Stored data

=-=-=-=-=

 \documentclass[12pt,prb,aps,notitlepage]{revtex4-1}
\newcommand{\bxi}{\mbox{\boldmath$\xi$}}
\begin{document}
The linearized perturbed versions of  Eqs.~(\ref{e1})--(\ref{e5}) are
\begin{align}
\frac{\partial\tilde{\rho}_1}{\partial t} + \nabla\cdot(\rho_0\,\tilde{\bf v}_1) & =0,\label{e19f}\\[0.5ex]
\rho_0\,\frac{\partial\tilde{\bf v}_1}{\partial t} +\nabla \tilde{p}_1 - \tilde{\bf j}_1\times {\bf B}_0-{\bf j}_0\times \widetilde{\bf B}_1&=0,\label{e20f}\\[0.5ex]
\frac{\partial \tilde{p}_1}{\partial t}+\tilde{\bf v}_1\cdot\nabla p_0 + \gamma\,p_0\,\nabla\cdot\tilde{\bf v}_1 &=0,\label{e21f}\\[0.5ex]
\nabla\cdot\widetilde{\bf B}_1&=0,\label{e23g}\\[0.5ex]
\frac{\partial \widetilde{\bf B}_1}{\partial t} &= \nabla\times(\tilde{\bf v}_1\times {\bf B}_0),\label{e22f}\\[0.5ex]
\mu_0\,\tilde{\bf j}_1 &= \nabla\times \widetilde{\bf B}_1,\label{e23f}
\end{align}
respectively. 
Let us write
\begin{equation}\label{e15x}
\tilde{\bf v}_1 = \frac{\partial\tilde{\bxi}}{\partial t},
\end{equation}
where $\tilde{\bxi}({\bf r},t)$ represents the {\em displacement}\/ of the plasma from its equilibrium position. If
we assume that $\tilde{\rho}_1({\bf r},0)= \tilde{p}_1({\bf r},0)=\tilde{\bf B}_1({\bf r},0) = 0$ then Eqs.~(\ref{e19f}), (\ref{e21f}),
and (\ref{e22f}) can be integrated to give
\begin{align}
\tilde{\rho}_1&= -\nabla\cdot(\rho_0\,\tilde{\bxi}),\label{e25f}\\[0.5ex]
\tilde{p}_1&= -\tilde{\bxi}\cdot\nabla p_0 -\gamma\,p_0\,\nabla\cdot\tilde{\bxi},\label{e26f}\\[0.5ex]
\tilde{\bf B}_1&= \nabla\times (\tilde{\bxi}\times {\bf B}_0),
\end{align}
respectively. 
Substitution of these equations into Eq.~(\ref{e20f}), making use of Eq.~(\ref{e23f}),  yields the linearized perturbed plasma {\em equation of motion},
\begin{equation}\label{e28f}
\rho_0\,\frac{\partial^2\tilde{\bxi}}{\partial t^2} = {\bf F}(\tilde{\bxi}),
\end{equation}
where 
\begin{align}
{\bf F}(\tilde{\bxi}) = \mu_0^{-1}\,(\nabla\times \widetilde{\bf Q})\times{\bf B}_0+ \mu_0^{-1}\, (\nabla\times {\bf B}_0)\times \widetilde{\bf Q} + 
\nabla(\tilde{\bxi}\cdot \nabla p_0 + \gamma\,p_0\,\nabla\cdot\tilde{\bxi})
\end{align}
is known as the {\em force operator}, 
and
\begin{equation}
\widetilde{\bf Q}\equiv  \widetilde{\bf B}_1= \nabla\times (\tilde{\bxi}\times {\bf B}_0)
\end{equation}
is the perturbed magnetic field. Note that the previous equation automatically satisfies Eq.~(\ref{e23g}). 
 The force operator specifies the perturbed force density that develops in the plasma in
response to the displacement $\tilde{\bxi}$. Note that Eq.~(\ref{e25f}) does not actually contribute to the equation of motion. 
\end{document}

=-=-=-=-=

[Exercise details] Would you set down all the lines above, exactly and in full?

[Solution for this task]
 \documentclass[12pt,prb,aps,notitlepage]{revtex4-1}
\newcommand{\bxi}{\mbox{\boldmath$\xi$}}
\begin{document}
The linearized perturbed versions of  Eqs.~(\ref{e1})--(\ref{e5}) are
\begin{align}
\frac{\partial\tilde{\rho}_1}{\partial t} + \nabla\cdot(\rho_0\,\tilde{\bf v}_1) & =0,\label{e19f}\\[0.5ex]
\rho_0\,\frac{\partial\tilde{\bf v}_1}{\partial t} +\nabla \tilde{p}_1 - \tilde{\bf j}_1\times {\bf B}_0-{\bf j}_0\times \widetilde{\bf B}_1&=0,\label{e20f}\\[0.5ex]
\frac{\partial \tilde{p}_1}{\partial t}+\tilde{\bf v}_1\cdot\nabla p_0 + \gamma\,p_0\,\nabla\cdot\tilde{\bf v}_1 &=0,\label{e21f}\\[0.5ex]
\nabla\cdot\widetilde{\bf B}_1&=0,\label{e23g}\\[0.5ex]
\frac{\partial \widetilde{\bf B}_1}{\partial t} &= \nabla\times(\tilde{\bf v}_1\times {\bf B}_0),\label{e22f}\\[0.5ex]
\mu_0\,\tilde{\bf j}_1 &= \nabla\times \widetilde{\bf B}_1,\label{e23f}
\end{align}
respectively. 
Let us write
\begin{equation}\label{e15x}
\tilde{\bf v}_1 = \frac{\partial\tilde{\bxi}}{\partial t},
\end{equation}
where $\tilde{\bxi}({\bf r},t)$ represents the {\em displacement}\/ of the plasma from its equilibrium position. If
we assume that $\tilde{\rho}_1({\bf r},0)= \tilde{p}_1({\bf r},0)=\tilde{\bf B}_1({\bf r},0) = 0$ then Eqs.~(\ref{e19f}), (\ref{e21f}),
and (\ref{e22f}) can be integrated to give
\begin{align}
\tilde{\rho}_1&= -\nabla\cdot(\rho_0\,\tilde{\bxi}),\label{e25f}\\[0.5ex]
\tilde{p}_1&= -\tilde{\bxi}\cdot\nabla p_0 -\gamma\,p_0\,\nabla\cdot\tilde{\bxi},\label{e26f}\\[0.5ex]
\tilde{\bf B}_1&= \nabla\times (\tilde{\bxi}\times {\bf B}_0),
\end{align}
respectively. 
Substitution of these equations into Eq.~(\ref{e20f}), making use of Eq.~(\ref{e23f}),  yields the linearized perturbed plasma {\em equation of motion},
\begin{equation}\label{e28f}
\rho_0\,\frac{\partial^2\tilde{\bxi}}{\partial t^2} = {\bf F}(\tilde{\bxi}),
\end{equation}
where 
\begin{align}
{\bf F}(\tilde{\bxi}) = \mu_0^{-1}\,(\nabla\times \widetilde{\bf Q})\times{\bf B}_0+ \mu_0^{-1}\, (\nabla\times {\bf B}_0)\times \widetilde{\bf Q} + 
\nabla(\tilde{\bxi}\cdot \nabla p_0 + \gamma\,p_0\,\nabla\cdot\tilde{\bxi})
\end{align}
is known as the {\em force operator}, 
and
\begin{equation}
\widetilde{\bf Q}\equiv  \widetilde{\bf B}_1= \nabla\times (\tilde{\bxi}\times {\bf B}_0)
\end{equation}
is the perturbed magnetic field. Note that the previous equation automatically satisfies Eq.~(\ref{e23g}). 
 The force operator specifies the perturbed force density that develops in the plasma in
response to the displacement $\tilde{\bxi}$. Note that Eq.~(\ref{e25f}) does not actually contribute to the equation of motion. 
\end{document}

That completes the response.